EXERCISE: Where in the material does the word "import" appear? Copy each line that has it.

DATA:
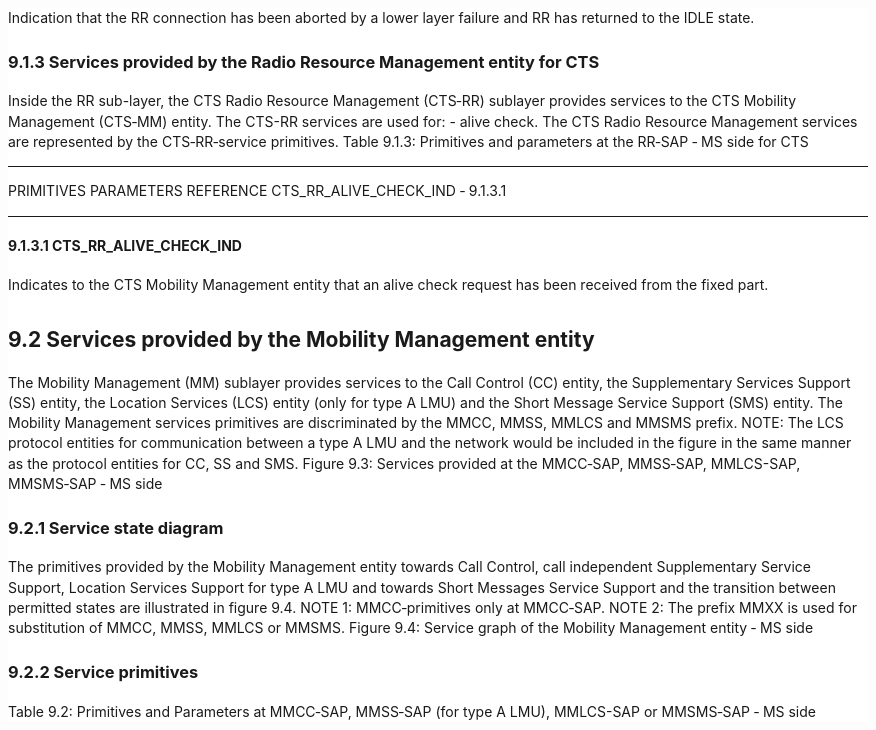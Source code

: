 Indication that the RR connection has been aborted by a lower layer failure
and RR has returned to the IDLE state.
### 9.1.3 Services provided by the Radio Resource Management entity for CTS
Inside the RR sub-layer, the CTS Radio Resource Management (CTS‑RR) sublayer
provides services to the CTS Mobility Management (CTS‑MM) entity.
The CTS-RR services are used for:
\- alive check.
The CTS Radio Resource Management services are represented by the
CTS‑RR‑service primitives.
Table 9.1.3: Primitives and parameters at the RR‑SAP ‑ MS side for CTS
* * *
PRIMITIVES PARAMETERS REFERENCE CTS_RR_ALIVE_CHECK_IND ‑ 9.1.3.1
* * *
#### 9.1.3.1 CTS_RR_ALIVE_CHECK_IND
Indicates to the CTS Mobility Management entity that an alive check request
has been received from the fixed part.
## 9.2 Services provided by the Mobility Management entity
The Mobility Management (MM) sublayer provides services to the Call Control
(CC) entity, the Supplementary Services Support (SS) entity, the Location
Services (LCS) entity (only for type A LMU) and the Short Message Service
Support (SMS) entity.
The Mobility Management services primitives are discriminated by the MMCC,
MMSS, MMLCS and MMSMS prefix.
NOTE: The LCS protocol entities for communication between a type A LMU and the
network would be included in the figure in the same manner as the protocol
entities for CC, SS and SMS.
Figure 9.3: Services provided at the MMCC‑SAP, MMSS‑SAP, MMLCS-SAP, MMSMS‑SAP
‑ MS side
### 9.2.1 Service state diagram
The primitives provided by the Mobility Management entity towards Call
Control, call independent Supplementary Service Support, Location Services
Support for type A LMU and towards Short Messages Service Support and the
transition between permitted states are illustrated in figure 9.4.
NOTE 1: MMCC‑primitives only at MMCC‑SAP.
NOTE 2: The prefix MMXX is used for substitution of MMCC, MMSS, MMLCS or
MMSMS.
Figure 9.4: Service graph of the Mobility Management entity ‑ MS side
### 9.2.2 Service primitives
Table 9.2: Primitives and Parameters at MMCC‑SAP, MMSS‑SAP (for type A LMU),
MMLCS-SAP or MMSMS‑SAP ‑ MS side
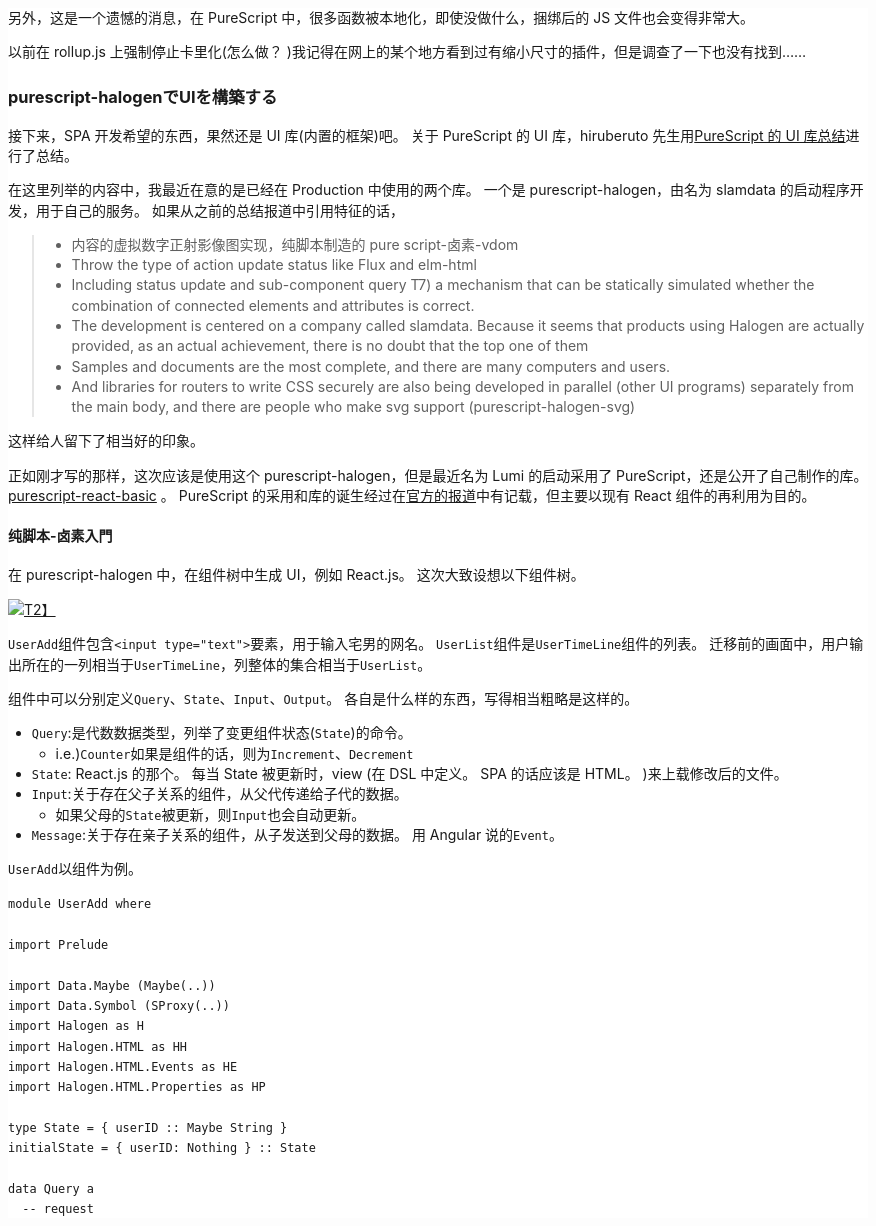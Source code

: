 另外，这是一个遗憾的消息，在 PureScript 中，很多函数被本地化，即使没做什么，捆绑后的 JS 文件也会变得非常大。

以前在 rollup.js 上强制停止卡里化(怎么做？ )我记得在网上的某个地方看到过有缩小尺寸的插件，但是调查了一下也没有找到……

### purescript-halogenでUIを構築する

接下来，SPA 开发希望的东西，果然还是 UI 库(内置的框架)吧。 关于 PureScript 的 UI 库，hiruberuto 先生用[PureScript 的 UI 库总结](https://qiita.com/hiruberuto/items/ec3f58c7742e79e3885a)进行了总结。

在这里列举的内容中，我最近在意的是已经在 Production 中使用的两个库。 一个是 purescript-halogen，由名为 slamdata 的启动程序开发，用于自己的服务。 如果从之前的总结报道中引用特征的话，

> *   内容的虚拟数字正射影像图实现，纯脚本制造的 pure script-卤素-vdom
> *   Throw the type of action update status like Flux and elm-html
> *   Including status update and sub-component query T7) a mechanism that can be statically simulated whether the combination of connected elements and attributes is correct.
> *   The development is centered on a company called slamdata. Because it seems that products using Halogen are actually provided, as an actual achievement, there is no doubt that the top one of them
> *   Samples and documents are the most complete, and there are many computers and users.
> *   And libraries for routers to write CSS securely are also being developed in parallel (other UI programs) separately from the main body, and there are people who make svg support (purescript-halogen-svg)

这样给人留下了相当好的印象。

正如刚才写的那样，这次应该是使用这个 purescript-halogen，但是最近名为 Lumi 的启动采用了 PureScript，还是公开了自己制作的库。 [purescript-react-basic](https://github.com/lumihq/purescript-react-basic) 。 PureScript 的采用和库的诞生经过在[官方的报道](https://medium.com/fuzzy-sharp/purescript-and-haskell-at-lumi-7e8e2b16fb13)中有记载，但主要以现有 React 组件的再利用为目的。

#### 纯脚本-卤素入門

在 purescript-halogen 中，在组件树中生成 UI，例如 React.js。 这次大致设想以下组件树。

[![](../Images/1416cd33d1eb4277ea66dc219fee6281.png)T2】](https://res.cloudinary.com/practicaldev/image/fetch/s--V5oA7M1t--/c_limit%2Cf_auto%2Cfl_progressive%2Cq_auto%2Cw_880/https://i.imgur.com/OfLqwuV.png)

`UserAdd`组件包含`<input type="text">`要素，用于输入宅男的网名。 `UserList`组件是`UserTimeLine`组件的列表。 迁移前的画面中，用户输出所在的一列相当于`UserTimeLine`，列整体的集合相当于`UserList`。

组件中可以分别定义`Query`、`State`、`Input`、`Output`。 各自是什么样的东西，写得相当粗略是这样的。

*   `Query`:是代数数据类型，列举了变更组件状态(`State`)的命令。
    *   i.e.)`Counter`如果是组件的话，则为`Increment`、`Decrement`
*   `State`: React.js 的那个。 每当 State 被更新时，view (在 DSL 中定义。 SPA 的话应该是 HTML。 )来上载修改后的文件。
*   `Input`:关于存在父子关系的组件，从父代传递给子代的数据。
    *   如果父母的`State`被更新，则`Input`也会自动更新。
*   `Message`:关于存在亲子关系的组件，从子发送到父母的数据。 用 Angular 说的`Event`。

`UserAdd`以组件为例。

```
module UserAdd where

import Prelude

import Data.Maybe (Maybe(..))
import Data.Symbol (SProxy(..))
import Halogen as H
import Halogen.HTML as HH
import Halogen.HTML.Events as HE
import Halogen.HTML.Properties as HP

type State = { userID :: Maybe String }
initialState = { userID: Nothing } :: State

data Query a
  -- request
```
--
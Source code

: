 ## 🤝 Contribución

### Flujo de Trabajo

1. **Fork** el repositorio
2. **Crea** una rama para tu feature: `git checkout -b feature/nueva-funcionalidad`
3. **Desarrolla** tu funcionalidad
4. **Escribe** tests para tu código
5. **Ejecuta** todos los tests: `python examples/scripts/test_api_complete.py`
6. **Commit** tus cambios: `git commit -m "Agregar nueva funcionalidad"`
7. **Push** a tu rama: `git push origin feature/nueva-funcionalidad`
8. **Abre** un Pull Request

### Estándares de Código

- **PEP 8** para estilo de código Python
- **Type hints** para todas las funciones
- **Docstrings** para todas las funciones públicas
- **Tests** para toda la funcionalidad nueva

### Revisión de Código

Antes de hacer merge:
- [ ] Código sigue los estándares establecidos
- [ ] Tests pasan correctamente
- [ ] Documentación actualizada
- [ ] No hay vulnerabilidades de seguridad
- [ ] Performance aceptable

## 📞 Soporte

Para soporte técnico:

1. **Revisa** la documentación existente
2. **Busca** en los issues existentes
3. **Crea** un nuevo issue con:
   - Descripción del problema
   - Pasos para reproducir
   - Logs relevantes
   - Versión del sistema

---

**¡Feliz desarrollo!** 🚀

SOLUTION FOR THIS EXERCISE:
import Prelude
import Data.Maybe (Maybe(..))
import Data.Symbol (SProxy(..))
import Halogen as H
import Halogen.HTML as HH
import Halogen.HTML.Events as HE
import Halogen.HTML.Properties as HP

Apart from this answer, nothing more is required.